Human Rights Film Festival Zeit für Veränderung
In einer Zeit, in der die Welt unter Spannung steht, in der autoritäre Regime erstarken, Völkerrecht angegriffen wird und Repression zunimmt, bietet das Programm des Human Rights Film Festivals eine besondere Möglichkeit, sich mit einer komplexen Welt und deren Mechanismen auseinanderzusetzen.
Vom Persönlichen zum Universellen
Die Filme des Festivals erzählen von individuellen Schicksalen – und öffnen zugleich den Blick auf globale Zusammenhänge.

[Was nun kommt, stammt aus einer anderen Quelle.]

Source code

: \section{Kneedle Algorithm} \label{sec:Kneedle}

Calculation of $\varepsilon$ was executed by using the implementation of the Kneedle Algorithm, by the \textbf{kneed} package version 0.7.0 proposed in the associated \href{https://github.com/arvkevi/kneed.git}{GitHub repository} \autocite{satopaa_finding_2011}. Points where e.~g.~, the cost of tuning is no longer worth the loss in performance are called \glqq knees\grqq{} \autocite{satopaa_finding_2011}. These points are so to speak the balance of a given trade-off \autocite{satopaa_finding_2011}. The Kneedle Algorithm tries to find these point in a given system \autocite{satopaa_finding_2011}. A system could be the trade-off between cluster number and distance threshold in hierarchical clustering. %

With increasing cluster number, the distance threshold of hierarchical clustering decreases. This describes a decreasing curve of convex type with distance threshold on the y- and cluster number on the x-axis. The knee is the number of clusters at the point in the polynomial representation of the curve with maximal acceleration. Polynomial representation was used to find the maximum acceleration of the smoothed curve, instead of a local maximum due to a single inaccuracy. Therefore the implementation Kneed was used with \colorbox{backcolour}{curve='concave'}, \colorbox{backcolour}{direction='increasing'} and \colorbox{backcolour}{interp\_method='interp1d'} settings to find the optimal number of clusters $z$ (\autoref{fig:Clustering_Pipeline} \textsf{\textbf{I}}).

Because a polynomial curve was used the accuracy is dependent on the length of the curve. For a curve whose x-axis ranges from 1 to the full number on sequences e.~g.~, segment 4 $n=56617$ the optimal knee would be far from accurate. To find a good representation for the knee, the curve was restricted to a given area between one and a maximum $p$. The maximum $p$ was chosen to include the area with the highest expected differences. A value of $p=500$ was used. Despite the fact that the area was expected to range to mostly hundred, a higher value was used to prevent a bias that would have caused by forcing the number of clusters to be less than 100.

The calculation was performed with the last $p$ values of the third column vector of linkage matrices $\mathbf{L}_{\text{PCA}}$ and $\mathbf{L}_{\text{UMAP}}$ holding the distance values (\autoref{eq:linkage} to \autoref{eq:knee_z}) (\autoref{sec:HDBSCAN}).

Mit dem Openingfilm Letters from wolf street hält der Filmemacher Arjun Talwar aus Indien seiner Wahlheimat Polen den Spiegel vor. Er zeichnet ein vielschichtiges Porträt der Bewohnerinnen und Bewohner einer Warschauer Strasse und schafft zugleich ein universelles Bild gesellschaftlicher Spannungen und politischer Stimmungen im heutigen Europa.
Auch prekäre Fluchtgeschichten und persönliche Schicksale kommen auf die Leinwand: Die junge Künstlerin Soraya aus Afghanistan versucht in A fox under a pink moon den patriarchalen Fängen ihres gewalttätigen Ehemanns zu entkommen und in Writing Hawa porträtiert die Filmemacherin Najiba Noori ihre Mutter, die nach der Machtübernahme der Taliban plötzlich vor den Trümmern ihrer hart erkämpften Unabhängigkeit und Existenz steht – zwei starke Frauen mit einem grossen Altersunterschied, doch ähnlichen und ermutigenden Emanzipationsgeschichten.
Widerstand, Umbrüche & Kunst
Erstmals verleiht das Festival den «Creative Rebel Award». Die Auszeichnung geht an die georgisch-schweizerische Filmperson Elene Naveriani. Das Werk zeichnet sich durch eine eigenständige künstlerische Handschrift und einen sensiblen Blick auf gesellschaftliche Normen, Identität und queere Lebensrealitäten aus.
Das HRFF Zurich zeigt Naverianis Langfilme: I am truly a drop of sun on earth, Wet sand und den Gewinner des Schweizer Filmpreises 2024 Blackbird blackbird blackberry. Zudem lädt der Kontext-Talk «Creative resistance in Georgia» dazu ein, über die Rolle von Kunst und Film in Zeiten politischer Spannungen und deren Einfluss auf kulturelle Freiheit in Georgien zu diskutieren. Der Spielfilm Holy eletricity ergänzt den Fokus Georgien – ein humorvolles und gleichzeitig tiefgründiges Porträt von Menschen am Rande der pulsierenden Hauptstadt Tiflis.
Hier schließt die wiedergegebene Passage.